Annexin 5 propidium iodide double staining

Apoptosis was also evaluated by flow cytometry with Annexin V/propidium iodide (PI) double staining (invitrogen, Eugene, Oregon, USA), according to the manufacturer’s instructions. The analyses were performed by using a guava easyCyte 8HT flow cytometer (Millipore, Billerica, MA).

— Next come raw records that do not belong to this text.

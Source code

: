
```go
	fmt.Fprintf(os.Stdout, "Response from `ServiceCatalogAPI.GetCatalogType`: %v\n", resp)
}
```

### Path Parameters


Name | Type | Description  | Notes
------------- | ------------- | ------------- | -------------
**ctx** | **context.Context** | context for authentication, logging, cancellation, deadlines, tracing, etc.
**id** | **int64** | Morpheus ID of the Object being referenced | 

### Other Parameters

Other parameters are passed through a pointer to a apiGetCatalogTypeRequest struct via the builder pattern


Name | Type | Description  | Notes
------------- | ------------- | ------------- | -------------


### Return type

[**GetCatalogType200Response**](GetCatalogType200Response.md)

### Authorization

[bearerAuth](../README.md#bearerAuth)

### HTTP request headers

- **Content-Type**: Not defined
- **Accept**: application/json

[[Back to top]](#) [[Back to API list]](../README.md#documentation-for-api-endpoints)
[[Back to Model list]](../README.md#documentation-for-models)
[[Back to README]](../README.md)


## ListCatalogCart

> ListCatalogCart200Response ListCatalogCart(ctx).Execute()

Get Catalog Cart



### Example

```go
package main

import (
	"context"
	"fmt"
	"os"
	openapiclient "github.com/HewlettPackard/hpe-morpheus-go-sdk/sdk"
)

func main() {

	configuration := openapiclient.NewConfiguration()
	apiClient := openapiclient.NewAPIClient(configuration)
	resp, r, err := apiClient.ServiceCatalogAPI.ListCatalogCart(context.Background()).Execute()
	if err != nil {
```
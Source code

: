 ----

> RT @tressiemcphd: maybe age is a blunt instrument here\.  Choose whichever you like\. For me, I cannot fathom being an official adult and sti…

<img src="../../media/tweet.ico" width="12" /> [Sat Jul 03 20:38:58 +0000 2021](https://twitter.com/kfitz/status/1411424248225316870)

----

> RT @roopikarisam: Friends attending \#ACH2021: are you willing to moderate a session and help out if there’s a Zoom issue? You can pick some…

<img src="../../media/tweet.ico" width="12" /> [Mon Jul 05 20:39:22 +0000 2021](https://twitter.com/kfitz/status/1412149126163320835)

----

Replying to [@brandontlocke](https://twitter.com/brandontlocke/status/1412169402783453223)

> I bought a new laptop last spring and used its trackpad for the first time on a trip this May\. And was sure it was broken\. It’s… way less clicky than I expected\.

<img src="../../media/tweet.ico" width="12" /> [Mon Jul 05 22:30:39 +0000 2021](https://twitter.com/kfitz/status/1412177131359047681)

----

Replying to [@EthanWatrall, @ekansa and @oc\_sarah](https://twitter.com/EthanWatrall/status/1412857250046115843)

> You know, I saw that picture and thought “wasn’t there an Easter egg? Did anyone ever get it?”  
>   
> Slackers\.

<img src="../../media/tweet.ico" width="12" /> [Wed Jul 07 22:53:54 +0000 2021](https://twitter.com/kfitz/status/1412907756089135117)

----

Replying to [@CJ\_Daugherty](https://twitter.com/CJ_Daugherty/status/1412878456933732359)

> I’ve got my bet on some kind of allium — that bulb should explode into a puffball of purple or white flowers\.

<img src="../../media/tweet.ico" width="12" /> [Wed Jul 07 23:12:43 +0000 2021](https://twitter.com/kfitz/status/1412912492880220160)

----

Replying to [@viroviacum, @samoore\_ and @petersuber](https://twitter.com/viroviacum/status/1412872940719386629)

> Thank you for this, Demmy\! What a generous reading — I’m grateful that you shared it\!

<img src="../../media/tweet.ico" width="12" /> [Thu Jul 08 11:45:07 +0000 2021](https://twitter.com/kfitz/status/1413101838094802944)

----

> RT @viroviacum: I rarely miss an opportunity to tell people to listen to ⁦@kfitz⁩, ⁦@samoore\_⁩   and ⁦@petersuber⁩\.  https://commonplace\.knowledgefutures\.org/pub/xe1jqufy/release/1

For cell activity assays, cultured cells were seeded into 96-well plates. After treatment, the cells were incubated with the Cell Counting Kit-8 (CCK8) reagent for 2 h at 37 °C for 5 consecutive days for proliferation analysis or 48 h for IC₅₀ detection. Cell activity was quantified by colorimetric reading in a microplate reader at an absorbance wavelength of 450 nm. For apoptosis analysis, cultured cells were seeded into six-well plates. Cell death was assessed using a Cytotoxicity Apoptosis Detection Kit (Roche, Basel, Switzerland) by flow cytometry with Annexin V/propidium iodide (PI) double staining (Invitrogen). For the colony formation assay, 500 cells were seeded into six-well plates after transfection and cultured in DMEM medium for 10-14 days. The cells were washed with phosphate-buffered saline (PBS) and fixed in methanol for 15 min, followed by staining with 0.1% crystal violet. Cell numbers were counted at the macrographic level. For EdU staining, cultured cells were seeded into 96-well plates after transfection. After 48 h, the cells were fixed in methanol for 15 min, permeated with 0.1% Triton X-100, and blocked with 3% bovine serum albumin before EdU and Hoechst staining. Fluorescence images were captured with a fluorescence microscope (Olympus Corporation, Tokyo, Japan).